Sure, bees can be scary under the right circumstances; say, you’re allergic for instance, or you accidentally knock over a hive, or someone fills your mattress with them. But do you know what’s even scarier? Family. This brings us to Killer Bees (1974), an interesting yet generically titled TV movie that has more to do with the ties that bind than the stings that kill.
Originally broadcast on Tuesday, February 26th as an ABC Tuesday Movie of the Week, Killer Bees had killer competition with CBS’ smash lineup of M*A*S*H/Hawaii Five-O and NBC had their World Premiere Movie. Any guesses as to who won that night? No matter, because ABC had a secret weapon in Kate Jackson, my favorite Angel and first boyhood crush; she is more than enough reason for a recommendation from moi.

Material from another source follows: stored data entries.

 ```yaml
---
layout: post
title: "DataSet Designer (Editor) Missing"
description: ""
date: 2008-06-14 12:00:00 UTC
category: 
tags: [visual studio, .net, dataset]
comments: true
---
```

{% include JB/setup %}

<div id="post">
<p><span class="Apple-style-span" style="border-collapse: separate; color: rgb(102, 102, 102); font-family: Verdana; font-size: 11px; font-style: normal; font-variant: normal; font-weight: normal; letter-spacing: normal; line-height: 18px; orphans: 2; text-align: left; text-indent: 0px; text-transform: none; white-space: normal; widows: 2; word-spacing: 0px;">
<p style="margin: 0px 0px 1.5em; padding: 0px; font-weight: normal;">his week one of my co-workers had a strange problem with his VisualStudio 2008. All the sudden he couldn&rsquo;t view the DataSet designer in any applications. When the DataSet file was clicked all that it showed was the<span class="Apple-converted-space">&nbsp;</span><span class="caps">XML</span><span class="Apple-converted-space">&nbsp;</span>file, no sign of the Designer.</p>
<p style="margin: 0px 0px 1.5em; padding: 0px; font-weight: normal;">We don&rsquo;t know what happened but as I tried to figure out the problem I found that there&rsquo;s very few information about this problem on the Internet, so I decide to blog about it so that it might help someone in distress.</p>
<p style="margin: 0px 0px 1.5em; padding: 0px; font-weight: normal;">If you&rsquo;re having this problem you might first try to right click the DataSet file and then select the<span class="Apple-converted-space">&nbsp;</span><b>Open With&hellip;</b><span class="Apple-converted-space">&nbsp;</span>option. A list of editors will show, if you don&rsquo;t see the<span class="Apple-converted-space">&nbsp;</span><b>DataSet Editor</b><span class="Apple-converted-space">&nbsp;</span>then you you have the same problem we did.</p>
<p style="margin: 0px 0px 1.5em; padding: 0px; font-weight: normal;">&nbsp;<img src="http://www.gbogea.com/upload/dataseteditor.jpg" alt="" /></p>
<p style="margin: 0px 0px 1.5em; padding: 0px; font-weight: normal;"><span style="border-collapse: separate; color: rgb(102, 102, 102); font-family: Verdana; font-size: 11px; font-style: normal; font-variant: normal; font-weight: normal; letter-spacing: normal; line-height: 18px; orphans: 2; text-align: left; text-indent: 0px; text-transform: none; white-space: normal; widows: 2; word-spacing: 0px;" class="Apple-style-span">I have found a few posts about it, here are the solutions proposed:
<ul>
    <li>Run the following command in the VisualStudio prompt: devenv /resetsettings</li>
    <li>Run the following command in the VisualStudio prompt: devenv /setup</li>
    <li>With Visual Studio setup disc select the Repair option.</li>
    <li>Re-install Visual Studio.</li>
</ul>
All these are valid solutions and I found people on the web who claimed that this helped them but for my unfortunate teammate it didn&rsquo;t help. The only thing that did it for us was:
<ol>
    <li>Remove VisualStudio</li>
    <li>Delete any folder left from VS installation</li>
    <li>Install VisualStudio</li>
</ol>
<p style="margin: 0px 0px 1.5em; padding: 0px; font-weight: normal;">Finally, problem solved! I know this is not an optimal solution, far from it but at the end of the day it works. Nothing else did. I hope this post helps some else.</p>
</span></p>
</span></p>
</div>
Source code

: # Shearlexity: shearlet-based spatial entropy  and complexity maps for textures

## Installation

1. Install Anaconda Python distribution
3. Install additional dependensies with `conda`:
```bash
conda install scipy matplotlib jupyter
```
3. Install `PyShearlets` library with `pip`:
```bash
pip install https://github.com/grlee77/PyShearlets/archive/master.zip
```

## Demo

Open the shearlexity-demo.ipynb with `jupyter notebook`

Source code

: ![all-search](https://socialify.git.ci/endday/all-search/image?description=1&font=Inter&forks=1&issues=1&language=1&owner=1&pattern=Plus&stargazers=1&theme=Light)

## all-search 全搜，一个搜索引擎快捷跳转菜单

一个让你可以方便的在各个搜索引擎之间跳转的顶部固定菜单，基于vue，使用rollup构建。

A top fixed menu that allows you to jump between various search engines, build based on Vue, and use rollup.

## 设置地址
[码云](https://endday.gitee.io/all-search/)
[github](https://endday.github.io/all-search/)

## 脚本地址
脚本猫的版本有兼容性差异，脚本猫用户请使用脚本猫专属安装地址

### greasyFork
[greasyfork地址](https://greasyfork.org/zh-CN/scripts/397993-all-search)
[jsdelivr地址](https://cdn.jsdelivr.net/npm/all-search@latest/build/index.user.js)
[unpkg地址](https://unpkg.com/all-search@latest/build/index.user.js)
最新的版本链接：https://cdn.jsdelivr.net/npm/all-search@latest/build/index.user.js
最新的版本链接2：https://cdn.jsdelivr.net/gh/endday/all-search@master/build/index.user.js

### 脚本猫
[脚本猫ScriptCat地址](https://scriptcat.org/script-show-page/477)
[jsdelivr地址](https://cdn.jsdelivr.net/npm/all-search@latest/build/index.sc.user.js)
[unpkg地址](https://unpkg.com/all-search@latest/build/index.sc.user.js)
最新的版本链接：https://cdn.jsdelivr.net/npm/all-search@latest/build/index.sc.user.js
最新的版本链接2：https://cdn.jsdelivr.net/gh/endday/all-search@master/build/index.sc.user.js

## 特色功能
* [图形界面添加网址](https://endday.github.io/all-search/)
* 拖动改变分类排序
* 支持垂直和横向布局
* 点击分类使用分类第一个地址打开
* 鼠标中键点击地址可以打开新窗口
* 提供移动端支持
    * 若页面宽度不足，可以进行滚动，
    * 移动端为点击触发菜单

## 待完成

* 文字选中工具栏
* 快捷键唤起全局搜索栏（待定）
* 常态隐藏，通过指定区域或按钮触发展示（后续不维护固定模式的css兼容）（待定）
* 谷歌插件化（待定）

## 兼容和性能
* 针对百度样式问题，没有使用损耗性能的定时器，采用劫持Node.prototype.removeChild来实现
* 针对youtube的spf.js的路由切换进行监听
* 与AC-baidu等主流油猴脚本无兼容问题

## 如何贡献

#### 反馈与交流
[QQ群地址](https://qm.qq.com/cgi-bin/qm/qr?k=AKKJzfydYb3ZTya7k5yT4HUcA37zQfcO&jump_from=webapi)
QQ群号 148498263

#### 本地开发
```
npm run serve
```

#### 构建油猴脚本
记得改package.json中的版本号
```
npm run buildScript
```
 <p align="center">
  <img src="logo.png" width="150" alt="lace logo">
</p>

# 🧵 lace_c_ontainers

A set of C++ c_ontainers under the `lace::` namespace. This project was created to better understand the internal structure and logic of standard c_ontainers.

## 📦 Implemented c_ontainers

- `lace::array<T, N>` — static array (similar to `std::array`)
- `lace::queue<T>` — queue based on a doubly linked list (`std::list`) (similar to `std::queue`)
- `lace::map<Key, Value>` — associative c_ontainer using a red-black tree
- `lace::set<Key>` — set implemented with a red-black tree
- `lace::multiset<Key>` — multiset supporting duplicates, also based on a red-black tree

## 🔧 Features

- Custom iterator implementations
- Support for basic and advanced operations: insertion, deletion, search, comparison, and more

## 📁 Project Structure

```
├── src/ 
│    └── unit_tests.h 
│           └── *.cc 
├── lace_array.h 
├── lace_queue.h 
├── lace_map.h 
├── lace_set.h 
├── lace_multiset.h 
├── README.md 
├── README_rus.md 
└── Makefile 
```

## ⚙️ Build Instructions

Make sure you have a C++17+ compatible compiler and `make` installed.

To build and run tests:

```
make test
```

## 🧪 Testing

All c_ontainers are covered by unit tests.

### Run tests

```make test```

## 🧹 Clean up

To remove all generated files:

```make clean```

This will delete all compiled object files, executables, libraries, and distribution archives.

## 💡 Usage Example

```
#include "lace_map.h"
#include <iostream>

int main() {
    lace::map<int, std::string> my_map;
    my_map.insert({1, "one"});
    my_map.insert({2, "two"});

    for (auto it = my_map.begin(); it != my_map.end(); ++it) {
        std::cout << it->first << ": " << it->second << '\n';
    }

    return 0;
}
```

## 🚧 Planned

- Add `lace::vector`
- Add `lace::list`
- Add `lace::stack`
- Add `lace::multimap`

Crack open your trusty fake TV GUIDE and see what’s buzzing around:
KILLER BEES (Tuesday, 8:30pm, ABC)
A young couple returns to his family vineyard for her to meet his family, overseen by a paranoid and mysterious matriarch. Plus, bees. Edward Albert, Gloria Swanson, and the Goddess of Light and Beauty, Kate Jackson, star.
Our teletale opens with a man pulling into a small town and promptly trespasses into the nearby Von Bohlen Winery estate, resulting in a rather hostile welcome from a swarm of African bees. They follow him into his vehicle as he tries to escape, and in short order he crashes his car into the nearest telephone pole and perishes. At that exact moment, Edward Von Bohlen (Edward Albert – Galaxy of Terror) and his girlfriend Victoria (The Supreme Miss Jackson) are pulling up to the estate. The black sheep of the family, Edward has returned to tell the family and especially the matriarch, whom everyone refers to as Madame (Gloria Swanson – Sunset Boulevard), that he and Victoria are expecting a baby.

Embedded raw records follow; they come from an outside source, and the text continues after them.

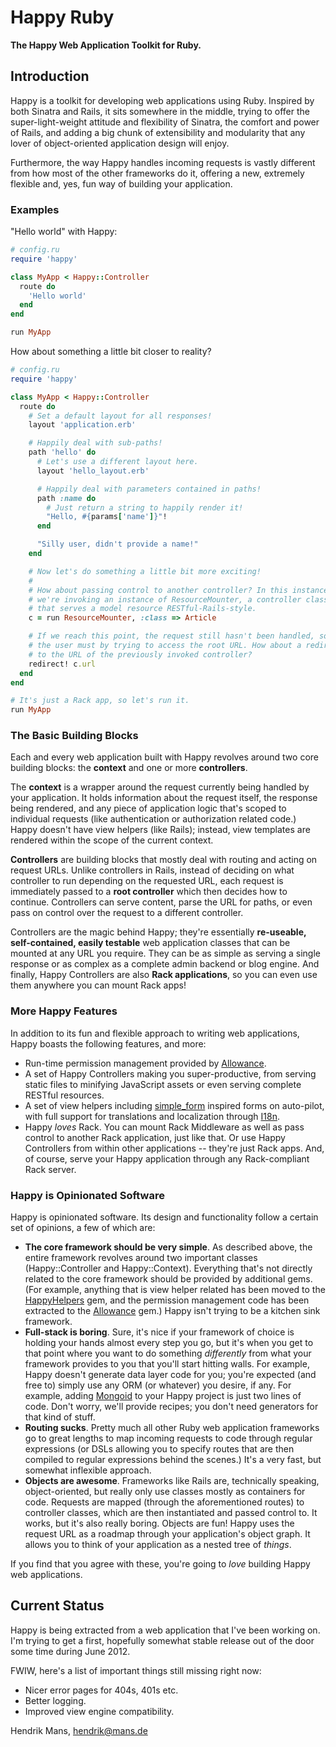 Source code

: # Happy Ruby

**The Happy Web Application Toolkit for Ruby.**

## Introduction

Happy is a toolkit for developing web applications using Ruby. Inspired by both Sinatra and Rails, it sits somewhere in the middle, trying to offer the super-light-weight attitude and flexibility of Sinatra, the comfort and power of Rails, and adding a big chunk of extensibility and modularity that any lover of object-oriented application design will enjoy.

Furthermore, the way Happy handles incoming requests is vastly different from how most of the other frameworks do it, offering a new, extremely flexible and, yes, fun way of building your application.

### Examples

"Hello world" with Happy:

```ruby
# config.ru
require 'happy'

class MyApp < Happy::Controller
  route do
    'Hello world'
  end
end

run MyApp
```

How about something a little bit closer to reality?

``` ruby
# config.ru
require 'happy'

class MyApp < Happy::Controller
  route do
    # Set a default layout for all responses!
    layout 'application.erb'

    # Happily deal with sub-paths!
    path 'hello' do
      # Let's use a different layout here.
      layout 'hello_layout.erb'

      # Happily deal with parameters contained in paths!
      path :name do
        # Just return a string to happily render it!
        "Hello, #{params['name']}"!
      end

      "Silly user, didn't provide a name!"
    end

    # Now let's do something a little bit more exciting!
    #
    # How about passing control to another controller? In this instance,
    # we're invoking an instance of ResourceMounter, a controller class
    # that serves a model resource RESTful-Rails-style.
    c = run ResourceMounter, :class => Article

    # If we reach this point, the request still hasn't been handled, so
    # the user must by trying to access the root URL. How about a redirect
    # to the URL of the previously invoked controller?
    redirect! c.url
  end
end

# It's just a Rack app, so let's run it.
run MyApp
```


### The Basic Building Blocks

Each and every web application built with Happy revolves around two core building blocks: the **context** and one or more **controllers**.

The **context** is a wrapper around the request currently being handled by your application. It holds information about the request itself, the response being rendered, and any piece of application logic that's scoped to individual requests (like authentication or authorization related code.) Happy doesn't have view helpers (like Rails); instead, view templates are rendered within the scope of the current context.

**Controllers** are building blocks that mostly deal with routing and acting on request URLs. Unlike controllers in Rails, instead of deciding on what controller to run depending on the requested URL, each request is immediately passed to a **root controller** which then decides how to continue. Controllers can serve content, parse the URL for paths, or even pass on control over the request to a different controller.

Controllers are the magic behind Happy; they're essentially **re-useable, self-contained, easily testable** web application classes that can be mounted at any URL you require. They can be as simple as serving a single response or as complex as a complete admin backend or blog engine. And finally, Happy Controllers are also **Rack applications**, so you can even use them anywhere you can mount Rack apps!


### More Happy Features

In addition to its fun and flexible approach to writing web applications, Happy boasts the following features, and more:

* Run-time permission management provided by [Allowance](https://github.com/hmans/allowance).
* A set of Happy Controllers making you super-productive, from serving static files to minifying JavaScript assets or even serving complete RESTful resources.
* A set of view helpers including [simple_form](https://github.com/plataformatec/simple_form) inspired forms on auto-pilot, with full support for translations and localization through [I18n](https://github.com/svenfuchs/i18n).
* Happy _loves_ Rack. You can mount Rack Middleware as well as pass control to another Rack application, just like that. Or use Happy Controllers from within other applications -- they're just Rack apps. And, of course, serve your Happy application through any Rack-compliant Rack server.


### Happy is Opinionated Software

Happy is opinionated software. Its design and functionality follow a certain set of opinions, a few of which are:

* **The core framework should be very simple**. As described above, the entire framework revolves around two important classes (Happy::Controller and Happy::Context). Everything that's not directly related to the core framework should be provided by additional gems. (For example, anything that is view helper related has been moved to the [HappyHelpers](https://github.com/hmans/happy-helpers) gem, and the permission management code has been extracted to the [Allowance](https://github.com/hmans/allowance) gem.) Happy isn't trying to be a kitchen sink framework.
* **Full-stack is boring**. Sure, it's nice if your framework of choice is holding your hands almost every step you go, but it's when you get to that point where you want to do something _differently_ from what your framework provides to you that you'll start hitting walls. For example, Happy doesn't generate data layer code for you; you're expected (and free to) simply use any ORM (or whatever) you desire, if any. For example, adding [Mongoid](http://mongoid.org/) to your Happy project is just two lines of code. Don't worry, we'll provide recipes; you don't need generators for that kind of stuff.
* **Routing sucks**. Pretty much all other Ruby web application frameworks go to great lengths to map incoming requests to code through regular expressions (or DSLs allowing you to specify routes that are then compiled to regular expressions behind the scenes.) It's a very fast, but somewhat inflexible approach.
* **Objects are awesome**. Frameworks like Rails are, technically speaking, object-oriented, but really only use classes mostly as containers for code. Requests are mapped (through the aforementioned routes) to controller classes, which are then instantiated and passed control to. It works, but it's also really boring. Objects are fun! Happy uses the request URL as a roadmap through your application's object graph. It allows you to think of your application as a nested tree of _things_.

If you find that you agree with these, you're going to _love_ building Happy web applications.


## Current Status

Happy is being extracted from a web application that I've been working on. I'm trying to get a first, hopefully somewhat stable release out of the door some time during June 2012.

FWIW, here's a list of important things still missing right now:

* Nicer error pages for 404s, 401s etc.
* Better logging.
* Improved view engine compatibility.

Hendrik Mans, hendrik@mans.de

But before they can even get comfortable, Victoria is already made to feel like an outsider by everyone in the clan, including Edward’s father, and his brothers, one of whom is the town doctor and coroner. You see, the Von Bohlen’s own the whole town, and Madame seems to control all the bees as well; you could say her hold on them is even supernatural in nature. It is odd, however, that the bees never acted up until the arrival of Victoria…
Killer Bees (oh man, that title is painful) is far from the norm in the When Animals Attack sub-genre; yes, it follows Hitchcock’s The Birds formula as a kick off point as many do (outsiders must thwart evil/nature/door-to-door solicitors), but then something strange happens: it becomes a psychodrama about family and control thereof for 30 minutes before ramping up towards a fascinating climax. That middle 30 is almost fatal though, and a couple more attacks in between would have elevated the piece and put it on firmer genre ground. (I mean, I came for the bee deaths, thanks.) Hats off to the filmmakers though for using actual bees for much of it, eschewing the blowing puffed wheat of The Swarm (1978), which holds its own very special charms.

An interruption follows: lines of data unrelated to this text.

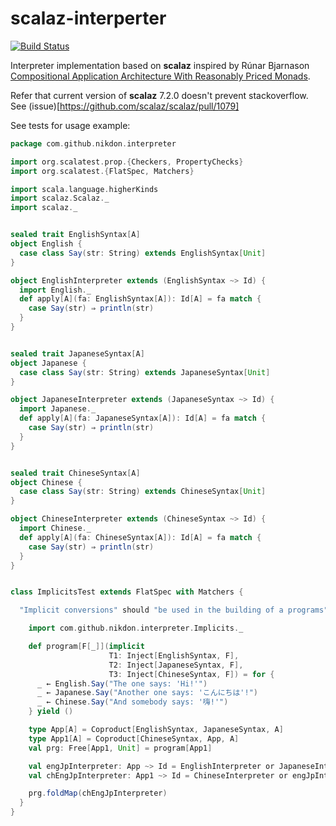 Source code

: # scalaz-interperter

[![Build Status](https://travis-ci.org/nikdon/scalaz-interpreter.svg?branch=master)](https://travis-ci.org/nikdon/scalaz-interpreter)

Interpreter implementation based on **scalaz** inspired by Rúnar Bjarnason [Compositional Application Architecture With Reasonably Priced Monads](https://www.parleys.com/play/53a7d2c3e4b0543940d9e538/).

Refer that current version of **scalaz** 7.2.0 doesn't prevent stackoverflow. See (issue)[https://github.com/scalaz/scalaz/pull/1079]

See tests for usage example:

```scala
package com.github.nikdon.interpreter

import org.scalatest.prop.{Checkers, PropertyChecks}
import org.scalatest.{FlatSpec, Matchers}

import scala.language.higherKinds
import scalaz.Scalaz._
import scalaz._


sealed trait EnglishSyntax[A]
object English {
  case class Say(str: String) extends EnglishSyntax[Unit]
}

object EnglishInterpreter extends (EnglishSyntax ~> Id) {
  import English._
  def apply[A](fa: EnglishSyntax[A]): Id[A] = fa match {
    case Say(str) ⇒ println(str)
  }
}


sealed trait JapaneseSyntax[A]
object Japanese {
  case class Say(str: String) extends JapaneseSyntax[Unit]
}

object JapaneseInterpreter extends (JapaneseSyntax ~> Id) {
  import Japanese._
  def apply[A](fa: JapaneseSyntax[A]): Id[A] = fa match {
    case Say(str) ⇒ println(str)
  }
}


sealed trait ChineseSyntax[A]
object Chinese {
  case class Say(str: String) extends ChineseSyntax[Unit]
}

object ChineseInterpreter extends (ChineseSyntax ~> Id) {
  import Chinese._
  def apply[A](fa: ChineseSyntax[A]): Id[A] = fa match {
    case Say(str) ⇒ println(str)
  }
}


class ImplicitsTest extends FlatSpec with Matchers {

  "Implicit conversions" should "be used in the building of a programs" in {

    import com.github.nikdon.interpreter.Implicits._

    def program[F[_]](implicit
                      T1: Inject[EnglishSyntax, F],
                      T2: Inject[JapaneseSyntax, F],
                      T3: Inject[ChineseSyntax, F]) = for {
      _ ← English.Say("The one says: 'Hi!'")
      _ ← Japanese.Say("Another one says: 'こんにちは'!")
      _ ← Chinese.Say("And somebody says: '嗨!'")
    } yield ()

    type App[A] = Coproduct[EnglishSyntax, JapaneseSyntax, A]
    type App1[A] = Coproduct[ChineseSyntax, App, A]
    val prg: Free[App1, Unit] = program[App1]

    val engJpInterpreter: App ~> Id = EnglishInterpreter or JapaneseInterpreter
    val chEngJpInterpreter: App1 ~> Id = ChineseInterpreter or engJpInterpreter

    prg.foldMap(chEngJpInterpreter)
  }
}
```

Yes, Killer Bees could push the exploitation angle farther, but director Curtis Harrington (Ruby) was already old hat at keeping it clean and creepy; How Awful About Allan (’70) and The Cat Creature (’73) are prime examples of how he could work within the boundaries of network standards and still create effective thrillers, albeit quite tame. Perhaps if the title had been changed to Chasing the Occasional Bee with the Von Bohlen’s expectations would have been more in line. (Okay, that’s the last remark on the title. Probably.)
Regardless, Killer Bees is worth sticking around for, because the cast has some true royalty in Miss Swanson, here in her second to last role (which would be Airport 1975); she’s alternately charming and chilling as Madame, who lords over the town and her family as its queen. Beyond the metaphor of familial ties, her connection to the bees is never explained, and perhaps that’s for the best; a little mystery always helps, and cements the denouement firmly within the genre. It’s a strong finish, to be sure.
But since it’s my column, a few words about Miss Jackson, if I may? She had already done genre work by this point, and was still two years away from becoming one of Charlie’s Angels; she’s simply luminous here, not to mention feisty and defiant, all the while commanding the screen with the sound of her sweet sandpaper lilt and mischievous smile. She’s simply the best, and I don’t mind spoiling the fact that the Killer Bees leave her unscathed. If they hadn’t, I wouldn’t be reviewing this at all.